PFI deals need more scrutiny after shareholders receive big windfallsBMJ 2005; 330 doi: https://doi.org/10.1136/bmj.330.7505.1407-a (Published 16 June 2005) Cite this as: BMJ 2005;330:1407
The National Audit Office has asked for a scrutiny of hospital deals secured under the private finance initiative (PFI) to see whether newer schemes are delivering better value for money than earlier ones as the PFI market matures. The review was suggested after an investigation by the office into the refinancing of an early PFI scheme, which gave private shareholders an £81m ($45m; €67m) windfall. The trust involved in the scheme, Norfolk and Norwich University Hospital NHS Trust, also benefited from the refinancing, but the office warned that it now faces increased risks and continues to “pay a premium” compared with more recent PFI deals with better terms.
The office reviewed the PFI deal after concerns were raised by the MP for North Norfolk, Norman Lamb (Liberal Democrat). It concluded that ministers should now analyse how the “pricing of all elements of PFI deals” have changed since the early years of the initiative.
The Norfolk and Norwich University Hospital opened in 2001 and was one of the first PFI schemes. A private sector consortium of banks and property developers, Octagon Healthcare, was contracted to build the hospital, maintain it, and manage the facilities for a minimum of 30 years. Under terms struck in 1998, the trust agreed to pay £42.7m a year in usage payments. The contract was a “pathfinder deal,” which helped the Department of Health to establish a new market in PFI hospital procurement.

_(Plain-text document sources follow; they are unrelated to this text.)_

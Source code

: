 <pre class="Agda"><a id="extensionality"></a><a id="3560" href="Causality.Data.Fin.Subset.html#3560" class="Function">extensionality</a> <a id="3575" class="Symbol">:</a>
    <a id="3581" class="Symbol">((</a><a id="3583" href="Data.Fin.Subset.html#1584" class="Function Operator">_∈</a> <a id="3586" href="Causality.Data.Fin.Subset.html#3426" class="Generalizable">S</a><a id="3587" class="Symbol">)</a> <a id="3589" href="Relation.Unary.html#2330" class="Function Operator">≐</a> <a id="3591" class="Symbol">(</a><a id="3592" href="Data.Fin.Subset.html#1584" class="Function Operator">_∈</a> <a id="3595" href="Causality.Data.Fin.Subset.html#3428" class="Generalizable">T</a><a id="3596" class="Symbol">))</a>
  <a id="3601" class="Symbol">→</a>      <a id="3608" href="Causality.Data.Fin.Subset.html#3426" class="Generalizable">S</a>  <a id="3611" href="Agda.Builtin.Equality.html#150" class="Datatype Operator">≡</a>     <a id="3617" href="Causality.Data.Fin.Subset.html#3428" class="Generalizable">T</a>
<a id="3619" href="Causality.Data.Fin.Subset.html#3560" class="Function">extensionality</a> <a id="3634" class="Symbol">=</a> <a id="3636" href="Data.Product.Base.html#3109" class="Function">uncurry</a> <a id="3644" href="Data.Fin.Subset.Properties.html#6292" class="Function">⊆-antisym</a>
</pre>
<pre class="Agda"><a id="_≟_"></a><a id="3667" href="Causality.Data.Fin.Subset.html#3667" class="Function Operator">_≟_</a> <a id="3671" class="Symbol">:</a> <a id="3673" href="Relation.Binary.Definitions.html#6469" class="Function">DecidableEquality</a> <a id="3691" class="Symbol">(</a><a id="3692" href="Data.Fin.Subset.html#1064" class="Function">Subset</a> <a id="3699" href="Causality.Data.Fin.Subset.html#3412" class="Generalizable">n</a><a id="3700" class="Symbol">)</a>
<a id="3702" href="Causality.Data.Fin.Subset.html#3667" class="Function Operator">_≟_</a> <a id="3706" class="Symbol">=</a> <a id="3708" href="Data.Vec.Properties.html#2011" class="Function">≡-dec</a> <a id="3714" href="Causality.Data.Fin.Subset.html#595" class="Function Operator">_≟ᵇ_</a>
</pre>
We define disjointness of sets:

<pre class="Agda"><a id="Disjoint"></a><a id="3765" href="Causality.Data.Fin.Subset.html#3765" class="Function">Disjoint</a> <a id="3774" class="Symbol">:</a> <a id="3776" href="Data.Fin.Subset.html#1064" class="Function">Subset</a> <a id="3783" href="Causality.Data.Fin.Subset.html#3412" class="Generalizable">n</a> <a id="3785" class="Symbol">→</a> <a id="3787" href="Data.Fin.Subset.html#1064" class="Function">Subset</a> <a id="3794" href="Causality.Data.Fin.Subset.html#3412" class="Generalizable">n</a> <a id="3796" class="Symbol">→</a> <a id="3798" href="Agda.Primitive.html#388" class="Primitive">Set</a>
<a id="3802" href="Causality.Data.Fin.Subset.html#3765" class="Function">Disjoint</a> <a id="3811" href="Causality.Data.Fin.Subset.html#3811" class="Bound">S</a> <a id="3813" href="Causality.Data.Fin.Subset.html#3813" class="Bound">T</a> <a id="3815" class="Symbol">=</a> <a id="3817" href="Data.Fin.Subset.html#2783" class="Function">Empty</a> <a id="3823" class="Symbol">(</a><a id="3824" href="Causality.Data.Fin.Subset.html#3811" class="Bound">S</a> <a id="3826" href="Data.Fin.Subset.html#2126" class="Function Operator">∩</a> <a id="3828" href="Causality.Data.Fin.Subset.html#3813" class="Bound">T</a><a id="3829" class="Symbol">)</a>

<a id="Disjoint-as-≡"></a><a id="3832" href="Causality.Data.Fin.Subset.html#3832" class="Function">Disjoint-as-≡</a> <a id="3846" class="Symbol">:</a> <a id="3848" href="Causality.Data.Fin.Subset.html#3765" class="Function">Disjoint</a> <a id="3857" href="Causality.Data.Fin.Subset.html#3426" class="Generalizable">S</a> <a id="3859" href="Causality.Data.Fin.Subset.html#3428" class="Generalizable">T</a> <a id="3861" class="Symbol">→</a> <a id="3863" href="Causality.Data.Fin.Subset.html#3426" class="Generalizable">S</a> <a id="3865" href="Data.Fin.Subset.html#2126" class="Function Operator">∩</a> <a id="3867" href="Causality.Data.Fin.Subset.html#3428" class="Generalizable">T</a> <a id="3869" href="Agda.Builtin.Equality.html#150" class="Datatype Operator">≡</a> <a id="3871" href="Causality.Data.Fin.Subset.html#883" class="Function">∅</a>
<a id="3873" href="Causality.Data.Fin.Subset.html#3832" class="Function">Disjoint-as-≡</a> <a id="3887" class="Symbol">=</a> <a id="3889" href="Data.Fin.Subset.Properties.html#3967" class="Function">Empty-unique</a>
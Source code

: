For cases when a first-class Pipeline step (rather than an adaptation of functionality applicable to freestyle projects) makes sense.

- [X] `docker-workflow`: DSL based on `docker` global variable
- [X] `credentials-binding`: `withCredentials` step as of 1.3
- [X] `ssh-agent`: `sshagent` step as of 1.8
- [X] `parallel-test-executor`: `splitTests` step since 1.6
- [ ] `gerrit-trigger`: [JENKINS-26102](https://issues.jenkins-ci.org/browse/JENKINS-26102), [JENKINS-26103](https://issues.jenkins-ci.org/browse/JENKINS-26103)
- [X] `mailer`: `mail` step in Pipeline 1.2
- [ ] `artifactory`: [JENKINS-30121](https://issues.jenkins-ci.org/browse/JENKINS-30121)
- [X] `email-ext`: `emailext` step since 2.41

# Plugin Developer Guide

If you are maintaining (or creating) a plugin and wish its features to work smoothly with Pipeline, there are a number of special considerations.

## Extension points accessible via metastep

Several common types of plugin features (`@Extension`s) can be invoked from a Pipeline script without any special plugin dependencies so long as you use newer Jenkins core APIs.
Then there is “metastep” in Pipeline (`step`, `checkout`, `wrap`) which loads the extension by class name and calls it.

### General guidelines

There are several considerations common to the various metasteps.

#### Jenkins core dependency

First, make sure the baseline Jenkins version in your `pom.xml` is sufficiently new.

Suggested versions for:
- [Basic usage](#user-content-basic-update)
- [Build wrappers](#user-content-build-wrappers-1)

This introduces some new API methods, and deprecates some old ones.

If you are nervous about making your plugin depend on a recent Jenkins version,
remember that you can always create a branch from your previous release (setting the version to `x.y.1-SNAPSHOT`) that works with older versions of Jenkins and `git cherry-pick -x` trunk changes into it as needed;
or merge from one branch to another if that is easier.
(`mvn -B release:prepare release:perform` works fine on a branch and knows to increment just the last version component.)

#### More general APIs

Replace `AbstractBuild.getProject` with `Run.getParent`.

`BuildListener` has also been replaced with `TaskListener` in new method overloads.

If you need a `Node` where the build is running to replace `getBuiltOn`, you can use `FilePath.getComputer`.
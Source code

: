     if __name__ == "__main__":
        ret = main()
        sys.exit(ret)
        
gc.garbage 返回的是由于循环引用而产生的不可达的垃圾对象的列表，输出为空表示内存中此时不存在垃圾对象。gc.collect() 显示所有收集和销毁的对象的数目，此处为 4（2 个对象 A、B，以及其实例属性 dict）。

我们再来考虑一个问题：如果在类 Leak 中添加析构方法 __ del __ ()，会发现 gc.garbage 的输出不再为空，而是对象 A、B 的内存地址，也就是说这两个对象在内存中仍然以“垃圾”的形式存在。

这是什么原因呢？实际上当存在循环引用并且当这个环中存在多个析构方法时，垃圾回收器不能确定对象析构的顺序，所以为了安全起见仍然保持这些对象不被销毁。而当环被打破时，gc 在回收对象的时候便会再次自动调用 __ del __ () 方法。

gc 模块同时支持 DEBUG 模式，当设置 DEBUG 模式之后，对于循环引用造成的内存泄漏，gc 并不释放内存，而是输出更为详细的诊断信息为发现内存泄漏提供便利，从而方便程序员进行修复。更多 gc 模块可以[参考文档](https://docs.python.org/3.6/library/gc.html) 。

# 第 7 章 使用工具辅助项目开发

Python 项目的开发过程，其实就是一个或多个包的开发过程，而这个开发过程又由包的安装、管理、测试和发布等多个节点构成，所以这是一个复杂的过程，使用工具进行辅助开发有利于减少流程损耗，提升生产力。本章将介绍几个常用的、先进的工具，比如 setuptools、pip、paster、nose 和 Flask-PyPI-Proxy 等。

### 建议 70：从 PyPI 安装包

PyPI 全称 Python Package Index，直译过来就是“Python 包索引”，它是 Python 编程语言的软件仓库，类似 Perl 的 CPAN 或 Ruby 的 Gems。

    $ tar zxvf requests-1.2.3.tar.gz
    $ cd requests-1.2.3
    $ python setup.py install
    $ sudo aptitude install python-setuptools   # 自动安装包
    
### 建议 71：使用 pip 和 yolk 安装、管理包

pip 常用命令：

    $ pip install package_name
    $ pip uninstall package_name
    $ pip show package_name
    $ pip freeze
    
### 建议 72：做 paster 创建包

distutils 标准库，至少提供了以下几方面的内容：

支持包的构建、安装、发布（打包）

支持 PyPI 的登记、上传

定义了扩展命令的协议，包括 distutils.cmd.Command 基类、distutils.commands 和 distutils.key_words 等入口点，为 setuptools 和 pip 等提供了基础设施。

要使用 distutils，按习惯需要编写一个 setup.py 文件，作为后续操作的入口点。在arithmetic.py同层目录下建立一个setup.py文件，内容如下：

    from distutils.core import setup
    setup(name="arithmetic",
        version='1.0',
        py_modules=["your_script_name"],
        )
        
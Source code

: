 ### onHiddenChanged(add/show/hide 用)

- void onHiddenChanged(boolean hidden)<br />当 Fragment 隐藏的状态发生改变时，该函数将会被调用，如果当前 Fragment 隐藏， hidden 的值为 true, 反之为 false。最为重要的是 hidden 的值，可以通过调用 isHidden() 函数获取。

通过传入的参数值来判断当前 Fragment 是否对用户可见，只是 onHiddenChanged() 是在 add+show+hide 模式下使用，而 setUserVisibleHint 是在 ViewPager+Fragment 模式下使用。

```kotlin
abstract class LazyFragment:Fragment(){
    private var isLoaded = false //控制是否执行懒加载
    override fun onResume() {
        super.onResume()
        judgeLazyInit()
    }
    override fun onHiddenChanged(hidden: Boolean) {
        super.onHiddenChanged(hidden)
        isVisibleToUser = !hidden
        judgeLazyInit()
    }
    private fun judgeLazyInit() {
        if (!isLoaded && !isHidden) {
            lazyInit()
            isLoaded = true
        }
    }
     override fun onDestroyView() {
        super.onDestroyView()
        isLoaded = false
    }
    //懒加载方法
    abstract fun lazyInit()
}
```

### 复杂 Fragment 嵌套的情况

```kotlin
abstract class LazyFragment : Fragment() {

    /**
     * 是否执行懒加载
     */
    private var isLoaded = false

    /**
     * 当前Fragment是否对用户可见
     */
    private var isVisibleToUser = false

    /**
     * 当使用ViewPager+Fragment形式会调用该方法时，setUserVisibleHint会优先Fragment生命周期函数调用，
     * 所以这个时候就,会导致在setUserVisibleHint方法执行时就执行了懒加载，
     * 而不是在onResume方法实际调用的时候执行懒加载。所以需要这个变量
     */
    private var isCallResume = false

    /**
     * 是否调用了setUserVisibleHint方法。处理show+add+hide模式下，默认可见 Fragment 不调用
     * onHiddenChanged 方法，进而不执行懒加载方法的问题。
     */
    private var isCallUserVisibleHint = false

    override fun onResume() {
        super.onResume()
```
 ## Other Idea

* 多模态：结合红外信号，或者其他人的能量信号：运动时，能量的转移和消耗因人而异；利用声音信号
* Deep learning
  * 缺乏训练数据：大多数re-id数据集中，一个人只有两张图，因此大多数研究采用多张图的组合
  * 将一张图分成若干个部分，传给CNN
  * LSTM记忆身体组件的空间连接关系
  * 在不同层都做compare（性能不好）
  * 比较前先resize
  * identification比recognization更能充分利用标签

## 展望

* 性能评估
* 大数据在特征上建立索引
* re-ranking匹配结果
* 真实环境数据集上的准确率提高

In 2003, Octagon refinanced the project in a climate of lower interest rates, making £115m from the refinancing. It shared £34m of this with the trust. The internal rate of return for shareholders rose from 16% to 60%.
The office's report reviewed the original PFI deal in the light of the refinancing. It said that the trust appeared to strike competitive terms at the outset, although it suggested that these might have been improved. The report proposed that alternative funding options could have been tested more rigorously, although the trust followed standard practice at the time. However, it acknowledged that by closing the PFI deal in 1998 the trust had benefited from getting the hospital open early and avoided years of building cost inflation.
Annual trust payments have fallen to £37.8m under the new financing arrangements but these will now be made over a longer period—39 years instead of 30 years. The trust would face higher liabilities if it terminated the contract early but it regards the financing as value for money, said the report.
Other early PFI deals may also yield windfalls for private companies. But the office said that current schemes strike better terms for the NHS in a “maturing” market, including the provision for a bigger share of proceeds from any subsequent refinancing.
The head of the National Audit Office, John Bourn, said, “The trust continues to pay a premium on its financing costs for being an early entrant into the PFI market while benefiting from the early use of the new hospital and lower construction costs.”
Allyson Pollock, who is head of the public health policy unit at University College London, and an expert in PFI, told the BMJ, “This report shows how the public is getting a raw deal and our taxes are flowing into the coffers of private companies.”
She called for a further inquiry by the House of Commons Treasury and Public Accounts Select Committees into the “true costs” of PFI. “The taxpayer is being left with a much higher burden of debt which they are going to have to service for a much longer period. So the real risks are sitting with the public sector for much, much longer,” she said.